On Building Loved Businesses, we look for companies that don’t just perform well—they’re genuinely loved by their customers, employees, and communities. This week, I had the opportunity to talk with someone who is proving every day that a strong culture and clear expectations build more than revenue. They build loyalty.
I’m talking about Jeremy LaCamera, franchise manager for Two Men and a Truck and Two Men and a Junk Truck in the Quad Cities. Jeremy oversees one part of a growing franchise group that includes seven total locations across Illinois, Iowa, and Tennessee. And if you think moving and junk removal doesn’t leave room for leadership lessons, think again.
Culture Isn’t About Comfort—It’s About Clarity
Jeremy didn’t come to his current role from behind a desk. He started as a teenager hauling furniture for his dad, drove a truck himself, and worked his way up in the garbage industry before stepping into leadership. Along the way, he learned something that sounds simple but isn’t practiced nearly enough:
People want a workplace they enjoy—but they also want standards.
Jeremy told me that his goal is for employees to want to come to work.
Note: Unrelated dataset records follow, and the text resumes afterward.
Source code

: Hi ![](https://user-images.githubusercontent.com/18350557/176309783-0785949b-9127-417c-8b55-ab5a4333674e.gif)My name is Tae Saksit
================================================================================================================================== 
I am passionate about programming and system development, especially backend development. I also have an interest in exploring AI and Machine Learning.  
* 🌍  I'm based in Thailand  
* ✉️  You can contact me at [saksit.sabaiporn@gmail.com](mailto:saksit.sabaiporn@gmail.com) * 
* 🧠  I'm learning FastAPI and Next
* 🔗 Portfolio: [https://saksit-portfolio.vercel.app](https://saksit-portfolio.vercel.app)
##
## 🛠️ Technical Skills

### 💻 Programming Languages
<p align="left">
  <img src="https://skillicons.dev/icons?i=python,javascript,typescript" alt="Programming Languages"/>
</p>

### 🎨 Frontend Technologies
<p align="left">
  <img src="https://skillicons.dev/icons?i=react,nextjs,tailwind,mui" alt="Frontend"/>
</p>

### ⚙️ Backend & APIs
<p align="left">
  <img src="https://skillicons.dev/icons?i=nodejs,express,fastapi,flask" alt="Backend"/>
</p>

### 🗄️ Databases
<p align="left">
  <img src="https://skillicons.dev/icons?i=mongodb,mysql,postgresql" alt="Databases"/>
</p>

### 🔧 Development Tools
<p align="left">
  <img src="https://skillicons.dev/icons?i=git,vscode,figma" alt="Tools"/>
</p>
Not because it’s easy, but because they know what’s expected of them and they’re supported in meeting those expectations. His team understands revenue targets, safety standards, even the financial impact of damaging a truck. They’re not just told to work hard—they know what their work accomplishes.
That clarity does something powerful. It turns a job into a mission.
The Best Recruiting Strategy? A Great Culture
Every leader I work with in this industry complains about staffing—especially anyone hiring CDL drivers or laborers. Jeremy’s approach? Build a culture so strong that your employees become your recruiters.
His crews refer their friends because they enjoy working there. Some get approached at gas stations because they genuinely look happy on the job. That’s not luck. That’s culture.
Two Men and a Truck also operates on something Jeremy calls The Grandma Rule:
Treat every customer the way you’d want your grandma to be treated.
In an industry where customers are stressed, tired, emotional, and probably not at their best, this mindset protects the brand, the team, and the customer relationship.
Word of mouth isn’t a marketing tactic in their world—it’s the business model.
Healthy Competition, Shared Success
The franchise group Jeremy works within shares labor and equipment between locations to support each other. Yet they also compete in friendly rivalry for growth milestones. They recently became the second franchise in their group to cross $3 million in revenue, after pushing hard for that number.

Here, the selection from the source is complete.